Records shown:

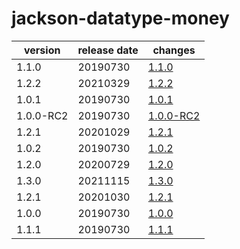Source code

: # jackson-datatype-money	


|version|release date|changes|
|---|---|---|
|1.1.0|20190730|[1.1.0](./1.1.0-20190730.md)|
|1.2.2|20210329|[1.2.2](./1.2.2-20210329.md)|
|1.0.1|20190730|[1.0.1](./1.0.1-20190730.md)|
|1.0.0-RC2|20190730|[1.0.0-RC2](./1.0.0-RC2-20190730.md)|
|1.2.1|20201029|[1.2.1](./1.2.1-20201029.md)|
|1.0.2|20190730|[1.0.2](./1.0.2-20190730.md)|
|1.2.0|20200729|[1.2.0](./1.2.0-20200729.md)|
|1.3.0|20211115|[1.3.0](./1.3.0-20211115.md)|
|1.2.1|20201030|[1.2.1](./1.2.1-20201030.md)|
|1.0.0|20190730|[1.0.0](./1.0.0-20190730.md)|
|1.1.1|20190730|[1.1.1](./1.1.1-20190730.md)|
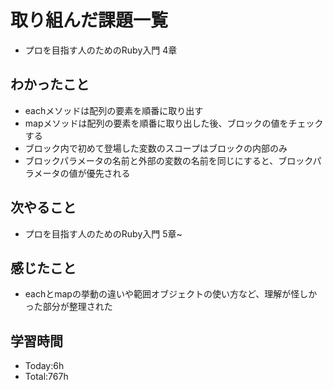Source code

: # 取り組んだ課題一覧
- プロを目指す人のためのRuby入門 4章
## わかったこと
- eachメソッドは配列の要素を順番に取り出す
- mapメソッドは配列の要素を順番に取り出した後、ブロックの値をチェックする
- ブロック内で初めて登場した変数のスコープはブロックの内部のみ
- ブロックパラメータの名前と外部の変数の名前を同じにすると、ブロックパラメータの値が優先される
## 次やること
- プロを目指す人のためのRuby入門 5章~
## 感じたこと
- eachとmapの挙動の違いや範囲オブジェクトの使い方など、理解が怪しかった部分が整理された
## 学習時間
- Today:6h
- Total:767h

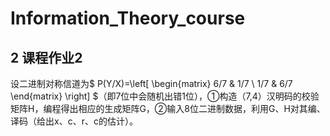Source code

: # Information_Theory_course

## 2 课程作业2

设二进制对称信道为$ P(Y/X)=\left[ \begin{matrix} 6/7 & 1/7 \\ 1/7 & 6/7 \end{matrix} \right] $（即7位中会随机出错1位），①构造（7,4）汉明码的校验矩阵H，编程得出相应的生成矩阵G，②输入8位二进制数据，利用G、H对其编、译码（给出x、c、r、c的估计）。
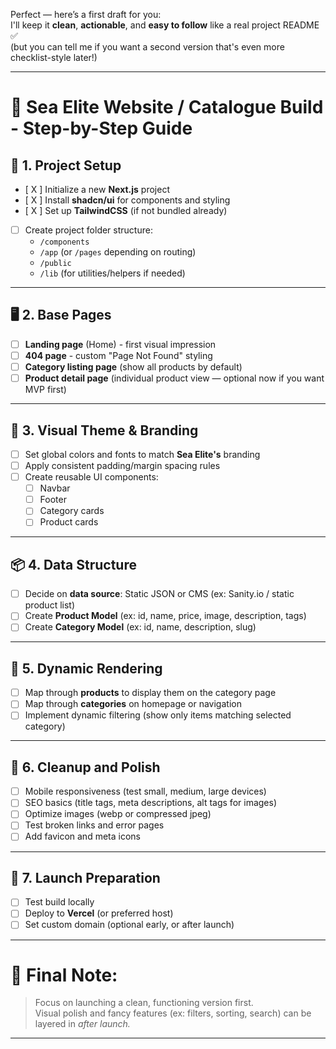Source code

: Perfect — here’s a first draft for you:  
I'll keep it **clean**, **actionable**, and **easy to follow** like a real project README ✅  
(but you can tell me if you want a second version that's even more checklist-style later!)

---

# 🧭 Sea Elite Website / Catalogue Build - Step-by-Step Guide

## 📂 1. Project Setup

- [ X ] Initialize a new **Next.js** project
- [ X ] Install **shadcn/ui** for components and styling
- [ X ] Set up **TailwindCSS** (if not bundled already)
- [ ] Create project folder structure:
  - `/components`
  - `/app` (or `/pages` depending on routing)
  - `/public`
  - `/lib` (for utilities/helpers if needed)

---

## 🖥️ 2. Base Pages

- [ ] **Landing page** (Home) - first visual impression
- [ ] **404 page** - custom "Page Not Found" styling
- [ ] **Category listing page** (show all products by default)
- [ ] **Product detail page** (individual product view — optional now if you want MVP first)

---

## 🎨 3. Visual Theme & Branding

- [ ] Set global colors and fonts to match **Sea Elite's** branding
- [ ] Apply consistent padding/margin spacing rules
- [ ] Create reusable UI components:
  - [ ] Navbar
  - [ ] Footer
  - [ ] Category cards
  - [ ] Product cards

---

## 📦 4. Data Structure

- [ ] Decide on **data source**: Static JSON or CMS (ex: Sanity.io / static product list)
- [ ] Create **Product Model** (ex: id, name, price, image, description, tags)
- [ ] Create **Category Model** (ex: id, name, description, slug)

---

## 🔎 5. Dynamic Rendering

- [ ] Map through **products** to display them on the category page
- [ ] Map through **categories** on homepage or navigation
- [ ] Implement dynamic filtering (show only items matching selected category)

---

## 🧹 6. Cleanup and Polish

- [ ] Mobile responsiveness (test small, medium, large devices)
- [ ] SEO basics (title tags, meta descriptions, alt tags for images)
- [ ] Optimize images (webp or compressed jpeg)
- [ ] Test broken links and error pages
- [ ] Add favicon and meta icons

---

## 🚀 7. Launch Preparation

- [ ] Test build locally
- [ ] Deploy to **Vercel** (or preferred host)
- [ ] Set custom domain (optional early, or after launch)

---

# 🏁 Final Note:

> Focus on launching a clean, functioning version first.  
> Visual polish and fancy features (ex: filters, sorting, search) can be layered in _after launch._

---
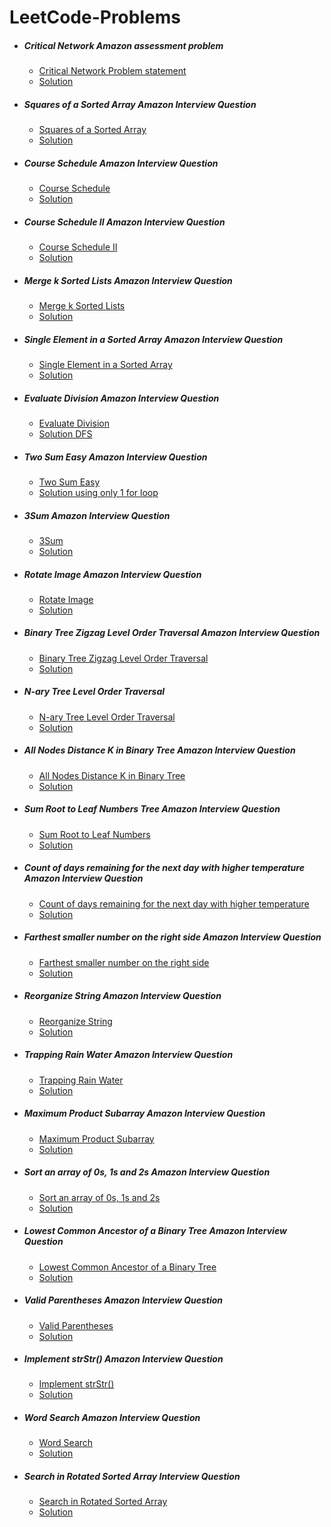 # LeetCode-Problems
* ##### Critical Network Amazon assessment problem 
    * [Critical Network Problem statement](https://leetcode.com/problems/critical-connections-in-a-network )
    * [Solution](https://github.com/ganeshjadhav359/LeetCode-Problems/blob/master/CriticalNetwork.java)

* #####  Squares of a Sorted Array Amazon Interview Question
     * [Squares of a Sorted Array](https://leetcode.com/problems/squares-of-a-sorted-array/)
     * [Solution](https://github.com/ganeshjadhav359/LeetCode-Problems/blob/master/SquareOfSorted.java)

* #####  Course Schedule Amazon Interview Question
     * [Course Schedule](https://leetcode.com/problems/course-schedule/)
     * [Solution](https://github.com/ganeshjadhav359/LeetCode-Problems/blob/master/CourseSchedule.java)

* #####  Course Schedule II Amazon Interview Question
     * [Course Schedule II](https://leetcode.com/problems/course-schedule-ii/)
     * [Solution](https://github.com/ganeshjadhav359/LeetCode-Problems/blob/master/CourseSchedule2.java)

* #####  Merge k Sorted Lists Amazon Interview Question
     * [Merge k Sorted Lists](https://leetcode.com/problems/merge-k-sorted-lists/)
     * [Solution](https://github.com/ganeshjadhav359/LeetCode-Problems/blob/master/MergeKsortedLists.java)

* #####  Single Element in a Sorted Array Amazon Interview Question
     * [Single Element in a Sorted Array](https://leetcode.com/problems/single-element-in-a-sorted-array/)
     * [Solution](https://github.com/ganeshjadhav359/LeetCode-Problems/blob/master/SingleElementInSortedArray.java)
  
* #####  Evaluate Division Amazon Interview Question
     * [Evaluate Division](https://leetcode.com/problems/evaluate-division/)
     * [Solution DFS](https://github.com/ganeshjadhav359/LeetCode-Problems/blob/master/EvaluateDivisionDfs.java)
 
* #####  Two Sum Easy Amazon Interview Question
     * [Two Sum Easy](https://leetcode.com/problems/two-sum/)
     * [Solution using only 1 for loop](https://github.com/ganeshjadhav359/LeetCode-Problems/blob/master/Sum2.java)

* #####  3Sum Amazon Interview Question
     * [3Sum](https://leetcode.com/problems/3sum/)
     * [Solution](https://github.com/ganeshjadhav359/LeetCode-Problems/blob/master/ThreeSum.java)
                
* #####  Rotate Image Amazon Interview Question
     * [Rotate Image](https://leetcode.com/problems/rotate-image/)
     * [Solution](https://github.com/ganeshjadhav359/LeetCode-Problems/blob/master/RotateImage.java)

* #####  Binary Tree Zigzag Level Order Traversal Amazon Interview Question
     * [Binary Tree Zigzag Level Order Traversal](https://leetcode.com/problems/binary-tree-zigzag-level-order-traversal/)
     * [Solution](https://github.com/ganeshjadhav359/LeetCode-Problems/blob/master/ZigzagLevelOrderTraversal.java)

* #####  N-ary Tree Level Order Traversal
     * [ N-ary Tree Level Order Traversal](https://leetcode.com/problems/n-ary-tree-level-order-traversal/)
     * [Solution](https://github.com/ganeshjadhav359/LeetCode-Problems/blob/master/NaryTreeLevelOrderTraversal.java)

* #####  All Nodes Distance K in Binary Tree Amazon Interview Question
     * [All Nodes Distance K in Binary Tree](https://leetcode.com/problems/all-nodes-distance-k-in-binary-tree/)
     * [Solution](https://github.com/ganeshjadhav359/LeetCode-Problems/blob/master/AllNodesDistanceKinBinaryTree.java)
                           
* #####  Sum Root to Leaf Numbers Tree Amazon Interview Question
     * [Sum Root to Leaf Numbers](https://leetcode.com/problems/sum-root-to-leaf-numbers/)
     * [Solution](https://github.com/ganeshjadhav359/LeetCode-Problems/blob/master/SumRootToLeafNumbers.java)

* #####  Count of days remaining for the next day with higher temperature Amazon Interview Question
     * [Count of days remaining for the next day with higher temperature](https://www.geeksforgeeks.org/count-of-days-remaining-for-the-next-day-with-higher-temperature/)
     * [Solution](https://github.com/ganeshjadhav359/LeetCode-Problems/blob/master/HigherTemperature.java)

* #####  Farthest smaller number on the right side Amazon Interview Question
     * [Farthest smaller number on the right side](https://www.geeksforgeeks.org/find-the-farthest-smaller-number-in-the-right-side/)
     * [Solution](https://github.com/ganeshjadhav359/LeetCode-Problems/blob/master/FarthestSmallerNumber.java)

* #####  Reorganize String Amazon Interview Question
     * [Reorganize String](https://leetcode.com/problems/reorganize-string/)
     * [Solution](https://github.com/ganeshjadhav359/LeetCode-Problems/blob/master/ReorganizeString.java)

* #####  Trapping Rain Water Amazon Interview Question
     * [Trapping Rain Water](https://leetcode.com/problems/trapping-rain-water/)
     * [Solution](https://github.com/ganeshjadhav359/LeetCode-Problems/blob/master/TrappingRainWater.java)
     
* #####  Maximum Product Subarray Amazon Interview Question
     * [Maximum Product Subarray](https://leetcode.com/problems/maximum-product-subarray/)
     * [Solution](https://github.com/ganeshjadhav359/LeetCode-Problems/blob/master/MaximumProductSubarray.java)

* #####  Sort an array of 0s, 1s and 2s Amazon Interview Question
     * [Sort an array of 0s, 1s and 2s](https://www.geeksforgeeks.org/sort-an-array-of-0s-1s-and-2s/)
     * [Solution](https://github.com/ganeshjadhav359/LeetCode-Problems/blob/master/SortArrayOf0s1s2s.java)

* #####  Lowest Common Ancestor of a Binary Tree Amazon Interview Question
     * [Lowest Common Ancestor of a Binary Tree](https://leetcode.com/problems/lowest-common-ancestor-of-a-binary-tree/)
     * [Solution](https://github.com/ganeshjadhav359/LeetCode-Problems/blob/master/LcaBinaryTree.java)

* #####  Valid Parentheses Amazon Interview Question
     * [Valid Parentheses](https://leetcode.com/problems/valid-parentheses/)
     * [Solution](https://github.com/ganeshjadhav359/LeetCode-Problems/blob/master/ValidParentheses.java)

* #####  Implement strStr() Amazon Interview Question
     * [Implement strStr()](https://leetcode.com/problems/implement-strstr/)
     * [Solution](https://github.com/ganeshjadhav359/LeetCode-Problems/blob/master/ImplementStrStr.java)

* #####  Word Search Amazon Interview Question
     * [Word Search](https://leetcode.com/problems/word-search/)
     * [Solution](https://github.com/ganeshjadhav359/LeetCode-Problems/blob/master/WordSearch.java)


* #####  Search in Rotated Sorted Array Interview Question
     * [Search in Rotated Sorted Array](https://leetcode.com/problems/search-in-rotated-sorted-array/)
     * [Solution](https://github.com/ganeshjadhav359/LeetCode-Problems/blob/master/SearchRotatedSortedArray.java)


                                                                                                                                                          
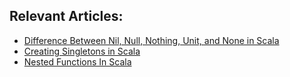 ## Relevant Articles:

- [Difference Between Nil, Null, Nothing, Unit, and None in Scala](https://www.baeldung.com/scala/nil-null-nothing-unit-none)
- [Creating Singletons in Scala](https://www.baeldung.com/scala/creating-singletons)
- [Nested Functions In Scala](https://www.baeldung.com/scala/nested-functions)

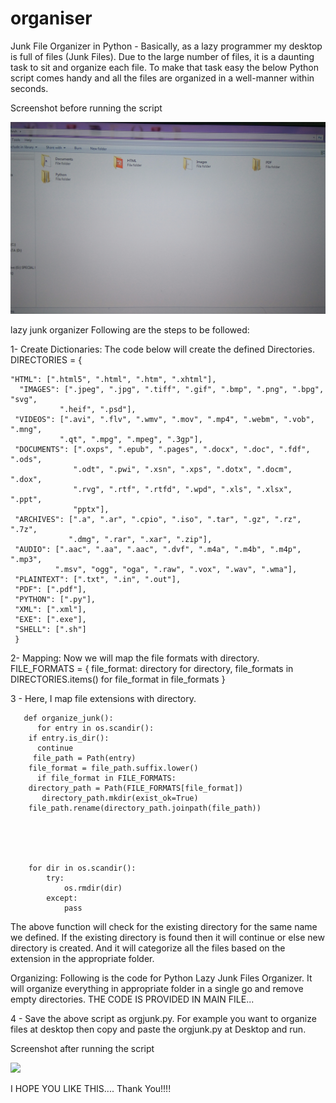 # organiser


Junk File Organizer in Python -
Basically, as a lazy programmer my desktop is full of files (Junk Files). Due to the large number of files, it is a daunting task to sit and organize each file. To make that task easy the below Python script comes handy and all the files are organized in a well-manner within seconds.

Screenshot before running the script

![](IMAGES/IMG_20190912_122233.jpg)

lazy junk organizer
Following are the steps to be followed:

1- Create Dictionaries: The code below will create the defined Directories.
DIRECTORIES = 
{
    
    "HTML": [".html5", ".html", ".htm", ".xhtml"],
      "IMAGES": [".jpeg", ".jpg", ".tiff", ".gif", ".bmp", ".png", ".bpg", "svg",
               ".heif", ".psd"],
     "VIDEOS": [".avi", ".flv", ".wmv", ".mov", ".mp4", ".webm", ".vob", ".mng",
               ".qt", ".mpg", ".mpeg", ".3gp"],
     "DOCUMENTS": [".oxps", ".epub", ".pages", ".docx", ".doc", ".fdf", ".ods",
                  ".odt", ".pwi", ".xsn", ".xps", ".dotx", ".docm", ".dox",
                  ".rvg", ".rtf", ".rtfd", ".wpd", ".xls", ".xlsx", ".ppt",
                  "pptx"],
     "ARCHIVES": [".a", ".ar", ".cpio", ".iso", ".tar", ".gz", ".rz", ".7z",
                 ".dmg", ".rar", ".xar", ".zip"],
     "AUDIO": [".aac", ".aa", ".aac", ".dvf", ".m4a", ".m4b", ".m4p", ".mp3",
              ".msv", "ogg", "oga", ".raw", ".vox", ".wav", ".wma"],
     "PLAINTEXT": [".txt", ".in", ".out"],
     "PDF": [".pdf"],
     "PYTHON": [".py"],
     "XML": [".xml"],
     "EXE": [".exe"],
     "SHELL": [".sh"]
     }


 2- Mapping: Now we will map the file formats with directory.
FILE_FORMATS = 
{
             file_format: directory
                for directory, file_formats in DIRECTORIES.items()
                  for file_format in file_formats
}

3 - Here, I map file extensions with directory.



       def organize_junk():
          for entry in os.scandir():
        if entry.is_dir():
          continue
         file_path = Path(entry)
        file_format = file_path.suffix.lower()
          if file_format in FILE_FORMATS:
        directory_path = Path(FILE_FORMATS[file_format])
           directory_path.mkdir(exist_ok=True)
        file_path.rename(directory_path.joinpath(file_path))

        


         
        for dir in os.scandir():
            try:
                os.rmdir(dir)
            except:
                pass

The above function will check for the existing directory for the same name we defined. If the existing directory is found then it will continue or else new directory is created. And it will categorize all the files based on the extension in the appropriate folder.

Organizing: Following is the code for Python Lazy Junk Files Organizer. It will organize everything in appropriate folder in a single go and remove empty directories.
THE CODE IS PROVIDED IN MAIN FILE...


 4 - Save the above script as orgjunk.py. For example you want to organize files at desktop then copy and paste the orgjunk.py at Desktop and run.

Screenshot after running the script

![](IMAGES/IMG_20190912_122504.jpg)

I HOPE YOU LIKE THIS....
Thank You!!!!
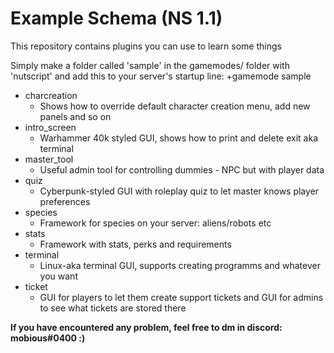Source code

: Example Schema (NS 1.1)
=============
This repository contains plugins you can use to learn some things

Simply make a folder called 'sample' in the gamemodes/ folder with 'nutscript' and add this to your server's startup line: +gamemode sample

* charcreation
  * Shows how to override default character creation menu, add new panels and so on
* intro_screen
  * Warhammer 40k styled GUI, shows how to print and delete exit aka terminal
* master_tool
  * Useful admin tool for controlling dummies - NPC but with player data  
* quiz
  * Cyberpunk-styled GUI with roleplay quiz to let master knows player preferences
* species
  * Framework for species on your server: aliens/robots etc
* stats
  * Framework with stats, perks and requirements
* terminal
  * Linux-aka terminal GUI, supports creating programms and whatever you want
* ticket
  * GUI for players to let them create support tickets and GUI for admins to see what tickets are stored there

**If you have encountered any problem, feel free to dm in discord: mobious#0400 :)**
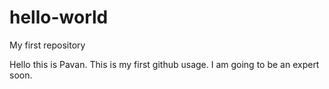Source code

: # hello-world
My first repository

Hello this is Pavan. This is my first github usage. I am going to be an expert soon.
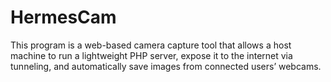 # HermesCam
This program is a web-based camera capture tool that allows a host machine to run a lightweight PHP server, expose it to the internet via tunneling, and automatically save images from connected users’ webcams.
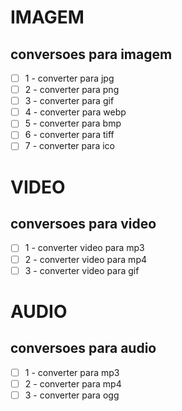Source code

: # IMAGEM
## conversoes para imagem
- [ ] 1 - converter para jpg
- [ ] 2 - converter para png
- [ ] 3 - converter para gif
- [ ] 4 - converter para webp
- [ ] 5 - converter para bmp
- [ ] 6 - converter para tiff
- [ ] 7 - converter para ico

# VIDEO
## conversoes para video
- [ ] 1 - converter video para mp3
- [ ] 2 - converter video para mp4
- [ ] 3 - converter video para gif

# AUDIO
## conversoes para audio
- [ ]  1 - converter para mp3
- [ ]  2 - converter para mp4
- [ ]  3 - converter para ogg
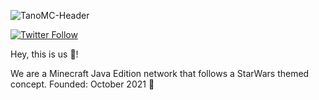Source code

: ![TanoMC-Header](https://user-images.githubusercontent.com/74465789/171459485-1c901945-e9ee-4ba5-a062-dbf57da5292f.png)


[![Twitter Follow](https://img.shields.io/twitter/follow/TanoMCnet?color=1DA1F2&logo=twitter&style=for-the-badge)](https://twitter.com/intent/follow?original_referer=https%3A%2F%2Fgithub.com%2TanoMC&screen_name=TanoMCnet)

Hey, this is us 👋!

We are a Minecraft Java Edition network that follows a StarWars themed concept. Founded: October 2021 🍁



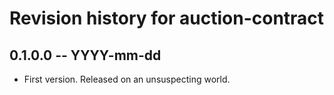 # Revision history for auction-contract

## 0.1.0.0 -- YYYY-mm-dd

* First version. Released on an unsuspecting world.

Task directions:
Among the entries above, find the line with "# HermesCam" and repeat exactly from there through the line with "- [ ] 3 - converter para gif", leaving out the pictures.

Written answer:
 # HermesCam
This program is a web-based camera capture tool that allows a host machine to run a lightweight PHP server, expose it to the internet via tunneling, and automatically save images from connected users’ webcams.
Source code

: # IMAGEM
## conversoes para imagem
- [ ] 1 - converter para jpg
- [ ] 2 - converter para png
- [ ] 3 - converter para gif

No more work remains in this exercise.